Hutchinson said it is not illegal to cold-call homeowners asking if they are interested in selling their homes. And even if a person is on the "Do Not Call" list, it likely won't stop people from calling. 

The callers offer to buy the homes "as is" and quick closure. They often offer the homeowners less money than if they had listed the homes for sale on the general market. 

"These types of offers generally make more sense for owners who are under some stress to sell a home, a divorce, or an estate situation," said Hutchinson. 

Stansbury said your best bet is not to answer the phone if you don't know the phone number.  Also, if you are on the Do Not Call list, inform the caller, though he admits it won't stop the next person from calling.

"Ask them who they work for and ask them their name and then look them up online. Do they have a BBB profile, what are their google reviews, what are their Facebook reviews?" said Stansbury.  

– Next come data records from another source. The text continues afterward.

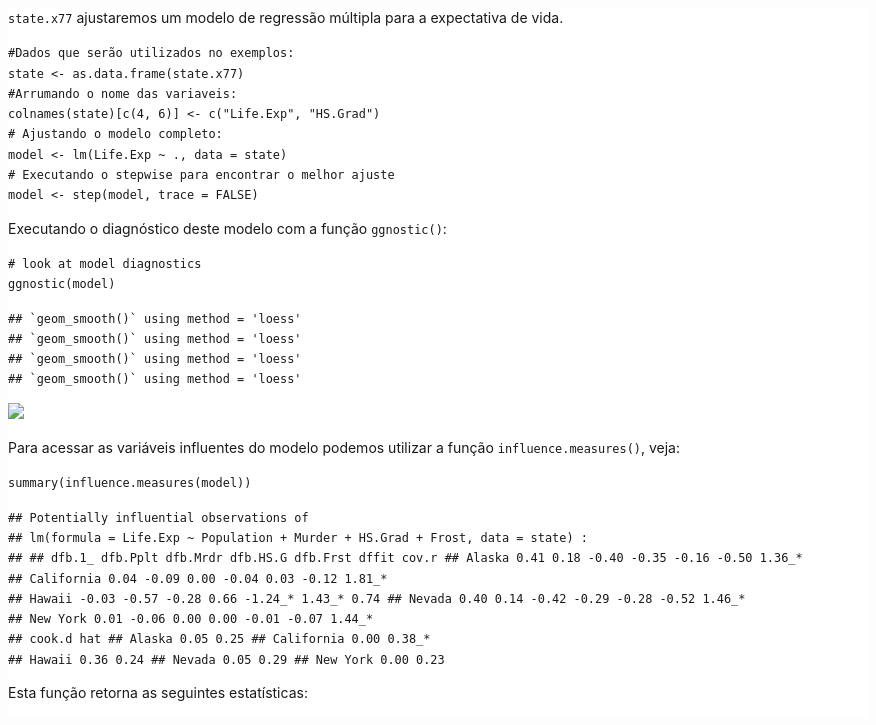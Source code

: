 <code>state.x77</code> ajustaremos um modelo de regressão múltipla para
a expectativa de vida.
</p>
<pre class="r"><code>#Dados que ser&#xE3;o utilizados no exemplos:
state &lt;- as.data.frame(state.x77)
#Arrumando o nome das variaveis:
colnames(state)[c(4, 6)] &lt;- c(&quot;Life.Exp&quot;, &quot;HS.Grad&quot;)
# Ajustando o modelo completo:
model &lt;- lm(Life.Exp ~ ., data = state)
# Executando o stepwise para encontrar o melhor ajuste
model &lt;- step(model, trace = FALSE)</code></pre>
<p>
Executando o diagnóstico deste modelo com a função
<code>ggnostic()</code>:
</p>
<pre class="r"><code># look at model diagnostics
ggnostic(model)</code></pre>
<pre><code>## `geom_smooth()` using method = &apos;loess&apos;
## `geom_smooth()` using method = &apos;loess&apos;
## `geom_smooth()` using method = &apos;loess&apos;
## `geom_smooth()` using method = &apos;loess&apos;</code></pre>
<p>
<img src="https://gomesfellipe.github.io/post/2017-12-24-diagnostico-de-modelo/2017-12-24-diagnostico-de-modelo_files/figure-html/unnamed-chunk-12-1.png" width="672">
</p>
<p>
Para acessar as variáveis influentes do modelo podemos utilizar a função
<code>influence.measures()</code>, veja:
</p>
<pre class="r"><code>summary(influence.measures(model))</code></pre>
<pre><code>## Potentially influential observations of
## lm(formula = Life.Exp ~ Population + Murder + HS.Grad + Frost, data = state) :
## ## dfb.1_ dfb.Pplt dfb.Mrdr dfb.HS.G dfb.Frst dffit cov.r ## Alaska 0.41 0.18 -0.40 -0.35 -0.16 -0.50 1.36_*
## California 0.04 -0.09 0.00 -0.04 0.03 -0.12 1.81_*
## Hawaii -0.03 -0.57 -0.28 0.66 -1.24_* 1.43_* 0.74 ## Nevada 0.40 0.14 -0.42 -0.29 -0.28 -0.52 1.46_*
## New York 0.01 -0.06 0.00 0.00 -0.01 -0.07 1.44_*
## cook.d hat ## Alaska 0.05 0.25 ## California 0.00 0.38_*
## Hawaii 0.36 0.24 ## Nevada 0.05 0.29 ## New York 0.00 0.23</code></pre>
<p>
Esta função retorna as seguintes estatísticas:
</p>
<table>
<colgroup>
<col width="18%">
<col width="19%">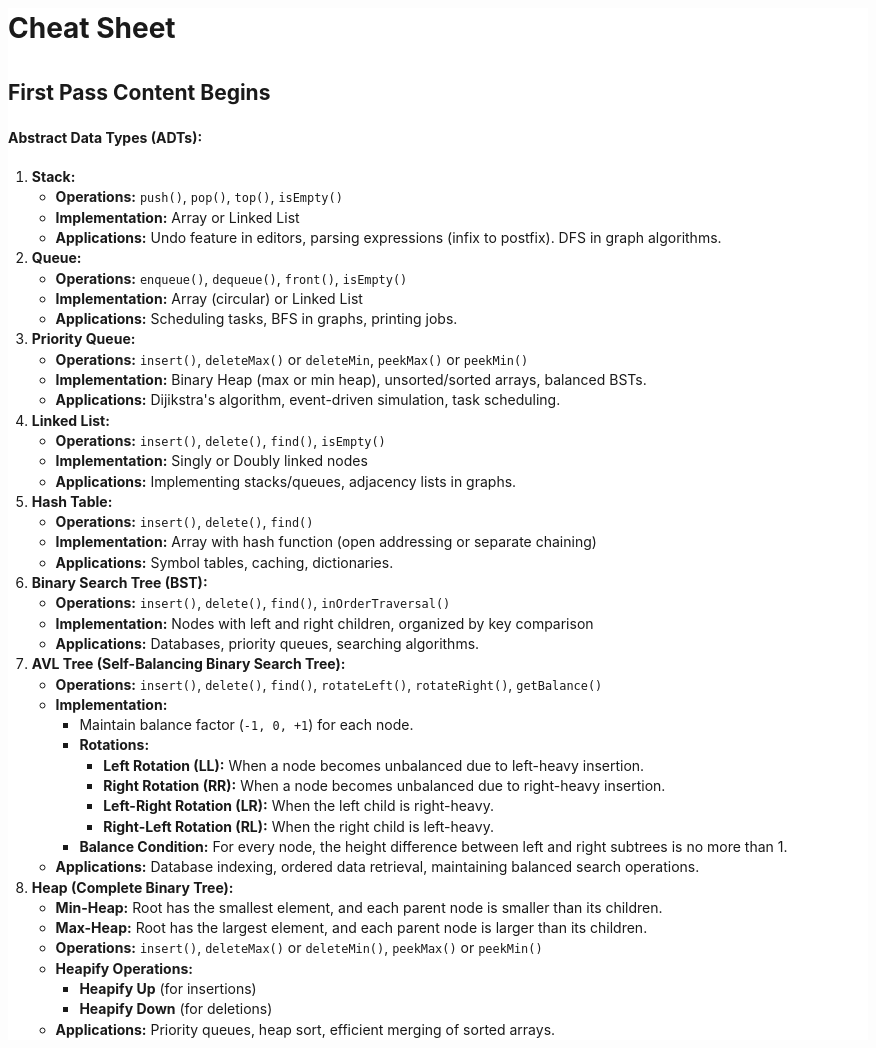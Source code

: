 # Cheat Sheet

## First Pass Content Begins
#### Abstract Data Types (ADTs):
1. **Stack:**
    - **Operations:** `push()`, `pop()`, `top()`, `isEmpty()`
    - **Implementation:** Array or Linked List
    - **Applications:** Undo feature in editors, parsing expressions (infix to postfix). DFS in graph algorithms.
2. **Queue:**
    - **Operations:** `enqueue()`, `dequeue()`, `front()`, `isEmpty()`
    - **Implementation:**  Array (circular) or Linked List
    - **Applications:** Scheduling tasks, BFS in graphs, printing jobs.
3. **Priority Queue:**
    - **Operations:** `insert()`, `deleteMax()` or `deleteMin`, `peekMax()` or `peekMin()`
    - **Implementation:** Binary Heap (max or min heap), unsorted/sorted arrays, balanced BSTs.
    - **Applications:** Dijikstra's algorithm, event-driven simulation, task scheduling.
4. **Linked List:**
    - **Operations:** `insert()`, `delete()`, `find()`, `isEmpty()`
    - **Implementation:** Singly or Doubly linked nodes
    - **Applications:** Implementing stacks/queues, adjacency lists in graphs.
5. **Hash Table:**
    - **Operations:** `insert()`, `delete()`, `find()`
    - **Implementation:** Array with hash function (open addressing or separate chaining)
    - **Applications:** Symbol tables, caching, dictionaries.
6. **Binary Search Tree (BST):**
    - **Operations:** `insert()`, `delete()`, `find()`, `inOrderTraversal()`
    - **Implementation:** Nodes with left and right children, organized by key comparison
    - **Applications:** Databases, priority queues, searching algorithms.
7. **AVL Tree (Self-Balancing Binary Search Tree):**
    - **Operations:** `insert()`, `delete()`, `find()`, `rotateLeft()`, `rotateRight()`, `getBalance()`
    - **Implementation:**
        - Maintain balance factor (`-1, 0, +1`) for each node.
        - **Rotations:**
            - **Left Rotation (LL):** When a node becomes unbalanced due to left-heavy insertion.
            - **Right Rotation (RR):** When a node becomes unbalanced due to right-heavy insertion.
            - **Left-Right Rotation (LR):** When the left child is right-heavy.
            - **Right-Left Rotation (RL):** When the right child is left-heavy.
        - **Balance Condition:** For every node, the height difference between left and right subtrees is no more than 1.
    - **Applications:** Database indexing, ordered data retrieval, maintaining balanced search operations.
8. **Heap (Complete Binary Tree):**
    - **Min-Heap:** Root has the smallest element, and each parent node is smaller than its children.
    - **Max-Heap:** Root has the largest element, and each parent node is larger than its children.
    - **Operations:** `insert()`, `deleteMax()` or `deleteMin()`, `peekMax()` or `peekMin()`
    - **Heapify Operations:**
        - **Heapify Up** (for insertions)
        - **Heapify Down** (for deletions)
    - **Applications:** Priority queues, heap sort, efficient merging of sorted arrays.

Stansbury said to try and get as much information about the person if you are interested in the sales pitch or gather that information because you want the person to stop calling. 

Jack Conway is one of the many homeowners who continue to receive calls weekly. Conway has a residential home and rental property, and the cold callers want to buy any of it. 

"It is annoying. I want it to stop. If I wanted to sell my house, I would list it, " said Conway. 

Stansbury believes the heavy cold calling will continue until the housing market cools off. 

"There is not a lot of inventory, and when that happens, you have people chomping at the bit to get into that market," said Stansbury.